How Post-Launch Mod Swapping Works
A player launches Minecraft with a completely clean mods folder. Staff see nothing suspicious. The player then — while the game is still running — drops a cheat JAR into the mods folder. Depending on the mod loader version and configuration, the game may pick it up immediately or on the next world load. Even without live reloading, the technique is useful: the player reconnects after placing the cheat post-launch.
The Timestamp Solution
Every file on a filesystem has a last-write timestamp — the exact date and time it was last modified or created. Audit AC compares this timestamp against the Minecraft process start time (read from the process table) for every .jar in the mods folder. If any mod's last-write timestamp is after the game launched, it's flagged. Audit AC also checks whether the mods folder itself was modified post-launch to catch bulk replacement scenarios.
What the Report Shows
The dashboard shows the game start time alongside every mod that was written or modified after that point. Even if the player deletes the injected files before you review the report, the mods folder modification timestamp itself may still be newer than the game start time.

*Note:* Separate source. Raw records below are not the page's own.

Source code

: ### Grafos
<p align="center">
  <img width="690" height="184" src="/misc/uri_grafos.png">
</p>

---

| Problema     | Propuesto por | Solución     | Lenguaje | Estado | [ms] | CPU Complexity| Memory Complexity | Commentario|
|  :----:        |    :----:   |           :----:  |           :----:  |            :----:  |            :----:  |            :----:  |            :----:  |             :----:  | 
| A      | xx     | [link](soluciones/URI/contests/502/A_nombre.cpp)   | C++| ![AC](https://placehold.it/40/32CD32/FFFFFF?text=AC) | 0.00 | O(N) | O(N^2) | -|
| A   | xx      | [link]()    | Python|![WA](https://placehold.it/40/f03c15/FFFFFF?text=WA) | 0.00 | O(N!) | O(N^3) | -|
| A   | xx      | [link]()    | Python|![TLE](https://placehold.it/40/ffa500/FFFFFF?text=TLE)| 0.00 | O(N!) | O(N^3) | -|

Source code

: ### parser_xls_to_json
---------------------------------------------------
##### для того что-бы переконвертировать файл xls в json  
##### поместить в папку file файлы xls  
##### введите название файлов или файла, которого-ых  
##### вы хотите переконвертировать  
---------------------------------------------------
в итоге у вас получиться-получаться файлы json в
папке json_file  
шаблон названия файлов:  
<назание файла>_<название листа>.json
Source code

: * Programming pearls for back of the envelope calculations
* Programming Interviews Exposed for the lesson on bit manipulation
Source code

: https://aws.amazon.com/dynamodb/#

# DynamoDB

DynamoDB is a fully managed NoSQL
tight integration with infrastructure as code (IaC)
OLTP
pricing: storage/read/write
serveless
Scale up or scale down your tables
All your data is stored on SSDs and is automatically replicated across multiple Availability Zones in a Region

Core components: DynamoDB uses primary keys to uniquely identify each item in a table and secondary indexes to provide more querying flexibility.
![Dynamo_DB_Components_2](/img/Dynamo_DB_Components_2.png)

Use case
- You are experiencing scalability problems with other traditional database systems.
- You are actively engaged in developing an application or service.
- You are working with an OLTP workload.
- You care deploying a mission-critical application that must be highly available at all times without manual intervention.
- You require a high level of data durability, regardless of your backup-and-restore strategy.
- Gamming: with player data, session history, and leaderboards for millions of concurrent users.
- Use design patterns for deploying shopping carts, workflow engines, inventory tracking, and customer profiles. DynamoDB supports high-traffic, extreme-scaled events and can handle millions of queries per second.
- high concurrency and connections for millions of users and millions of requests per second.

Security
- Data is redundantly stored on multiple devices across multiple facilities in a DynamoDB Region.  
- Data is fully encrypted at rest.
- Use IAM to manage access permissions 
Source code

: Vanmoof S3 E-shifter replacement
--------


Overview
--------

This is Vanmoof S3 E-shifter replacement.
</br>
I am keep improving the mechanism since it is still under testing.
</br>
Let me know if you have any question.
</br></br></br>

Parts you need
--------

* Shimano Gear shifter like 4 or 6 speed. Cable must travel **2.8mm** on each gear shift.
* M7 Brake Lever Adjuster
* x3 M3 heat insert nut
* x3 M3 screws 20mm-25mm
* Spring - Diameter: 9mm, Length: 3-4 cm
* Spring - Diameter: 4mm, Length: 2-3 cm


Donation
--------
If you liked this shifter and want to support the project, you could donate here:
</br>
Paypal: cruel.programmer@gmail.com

⚠ Mods folder modified post-launch
Game started at: 14:32:07
Flagged mods:
→ vape-v4.23.jar (written at 14:45:22)
→ injector.jar (written at 14:47:01)Limitations
If the player's system clock is deliberately manipulated, timestamps can be spoofed — though clock manipulation is itself detectable through other means. Some legitimate mod managers also update files at startup. A single timestamp flag from a known updatable mod is lower confidence than an unknown JAR with a post-launch timestamp. Best practice: treat timestamp hits as high confidence when the flagged mod is unknown, multiple files were written at nearly the same time after launch, or the flagged file has since been deleted.